## PROBLEM
Copy out all lines of the material below in which "Database" occurs.

━━━━━ INPUT FOR THIS TASK ━━━━━

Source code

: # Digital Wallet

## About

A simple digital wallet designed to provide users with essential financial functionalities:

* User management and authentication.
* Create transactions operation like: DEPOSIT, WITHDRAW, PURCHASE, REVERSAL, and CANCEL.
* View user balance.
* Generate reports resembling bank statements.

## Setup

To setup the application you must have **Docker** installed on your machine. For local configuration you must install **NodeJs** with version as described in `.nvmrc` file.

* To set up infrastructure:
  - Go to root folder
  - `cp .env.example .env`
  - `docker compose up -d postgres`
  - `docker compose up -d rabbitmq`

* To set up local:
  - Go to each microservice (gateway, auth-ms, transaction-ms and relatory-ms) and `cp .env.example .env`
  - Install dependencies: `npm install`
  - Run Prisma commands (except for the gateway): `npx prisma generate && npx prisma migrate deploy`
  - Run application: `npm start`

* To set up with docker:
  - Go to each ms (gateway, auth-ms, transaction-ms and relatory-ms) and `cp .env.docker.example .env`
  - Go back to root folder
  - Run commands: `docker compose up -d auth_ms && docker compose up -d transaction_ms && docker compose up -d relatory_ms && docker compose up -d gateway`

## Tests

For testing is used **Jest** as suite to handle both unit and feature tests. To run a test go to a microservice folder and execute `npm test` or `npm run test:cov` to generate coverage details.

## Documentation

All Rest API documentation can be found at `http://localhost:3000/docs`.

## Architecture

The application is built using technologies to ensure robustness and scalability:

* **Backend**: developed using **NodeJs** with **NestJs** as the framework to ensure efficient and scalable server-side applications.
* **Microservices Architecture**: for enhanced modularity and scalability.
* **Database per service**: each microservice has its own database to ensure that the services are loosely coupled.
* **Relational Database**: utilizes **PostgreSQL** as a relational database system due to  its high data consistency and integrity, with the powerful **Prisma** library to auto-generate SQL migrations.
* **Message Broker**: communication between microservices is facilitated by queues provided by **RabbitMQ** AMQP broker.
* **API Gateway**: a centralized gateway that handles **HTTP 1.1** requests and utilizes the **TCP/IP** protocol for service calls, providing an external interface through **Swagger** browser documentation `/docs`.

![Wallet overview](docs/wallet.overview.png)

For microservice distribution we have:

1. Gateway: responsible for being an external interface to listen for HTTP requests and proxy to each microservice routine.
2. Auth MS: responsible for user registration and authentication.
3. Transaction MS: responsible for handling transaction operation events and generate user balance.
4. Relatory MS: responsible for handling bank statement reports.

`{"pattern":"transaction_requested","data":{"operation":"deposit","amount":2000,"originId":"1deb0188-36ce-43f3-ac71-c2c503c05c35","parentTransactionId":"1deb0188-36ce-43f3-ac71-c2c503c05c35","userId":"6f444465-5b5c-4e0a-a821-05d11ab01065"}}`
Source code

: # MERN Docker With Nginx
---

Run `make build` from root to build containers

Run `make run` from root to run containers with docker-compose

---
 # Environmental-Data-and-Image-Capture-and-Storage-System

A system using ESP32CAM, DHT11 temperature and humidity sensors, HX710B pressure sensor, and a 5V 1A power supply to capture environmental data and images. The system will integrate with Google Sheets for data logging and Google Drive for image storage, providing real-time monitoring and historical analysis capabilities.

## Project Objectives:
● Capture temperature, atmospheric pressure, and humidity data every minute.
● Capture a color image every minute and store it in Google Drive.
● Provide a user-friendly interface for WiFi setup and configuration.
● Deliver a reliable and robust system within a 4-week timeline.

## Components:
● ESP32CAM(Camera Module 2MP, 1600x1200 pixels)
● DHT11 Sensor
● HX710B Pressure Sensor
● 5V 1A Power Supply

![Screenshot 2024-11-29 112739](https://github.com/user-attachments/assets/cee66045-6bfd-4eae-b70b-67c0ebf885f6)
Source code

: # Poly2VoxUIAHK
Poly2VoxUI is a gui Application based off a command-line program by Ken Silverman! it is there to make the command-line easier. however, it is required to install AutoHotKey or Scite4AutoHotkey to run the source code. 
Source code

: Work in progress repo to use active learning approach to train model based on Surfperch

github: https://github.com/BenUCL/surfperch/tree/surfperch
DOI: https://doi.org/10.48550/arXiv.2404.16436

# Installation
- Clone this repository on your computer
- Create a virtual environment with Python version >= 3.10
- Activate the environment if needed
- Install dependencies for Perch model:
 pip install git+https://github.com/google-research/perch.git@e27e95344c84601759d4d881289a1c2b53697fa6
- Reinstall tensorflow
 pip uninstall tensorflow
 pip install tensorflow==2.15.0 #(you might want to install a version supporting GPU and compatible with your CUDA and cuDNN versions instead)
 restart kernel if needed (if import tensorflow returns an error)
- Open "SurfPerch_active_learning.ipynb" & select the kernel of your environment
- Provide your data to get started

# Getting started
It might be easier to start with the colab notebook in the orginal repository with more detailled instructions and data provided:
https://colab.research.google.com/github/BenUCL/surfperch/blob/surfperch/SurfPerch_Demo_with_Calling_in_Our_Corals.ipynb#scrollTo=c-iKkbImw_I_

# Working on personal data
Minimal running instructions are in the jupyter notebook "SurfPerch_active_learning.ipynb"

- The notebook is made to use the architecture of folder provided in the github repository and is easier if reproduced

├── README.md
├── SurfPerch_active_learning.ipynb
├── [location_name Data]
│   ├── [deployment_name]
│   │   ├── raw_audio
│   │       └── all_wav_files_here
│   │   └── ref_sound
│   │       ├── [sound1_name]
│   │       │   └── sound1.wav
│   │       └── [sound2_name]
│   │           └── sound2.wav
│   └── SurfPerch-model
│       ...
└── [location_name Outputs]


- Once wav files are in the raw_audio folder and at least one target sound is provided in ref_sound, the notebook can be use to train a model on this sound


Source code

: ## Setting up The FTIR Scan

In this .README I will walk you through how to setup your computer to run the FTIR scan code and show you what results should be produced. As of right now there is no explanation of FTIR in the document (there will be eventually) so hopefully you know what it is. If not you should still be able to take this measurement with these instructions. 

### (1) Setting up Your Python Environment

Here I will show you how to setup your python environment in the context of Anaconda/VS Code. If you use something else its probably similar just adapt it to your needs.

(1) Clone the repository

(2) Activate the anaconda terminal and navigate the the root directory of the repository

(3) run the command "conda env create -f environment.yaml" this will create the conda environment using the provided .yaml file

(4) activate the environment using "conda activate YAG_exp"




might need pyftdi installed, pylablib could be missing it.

━━━━━

## FINAL ANSWER
* **Database per service**: each microservice has its own database to ensure that the services are loosely coupled.
* **Relational Database**: utilizes **PostgreSQL** as a relational database system due to  its high data consistency and integrity, with the powerful **Prisma** library to auto-generate SQL migrations.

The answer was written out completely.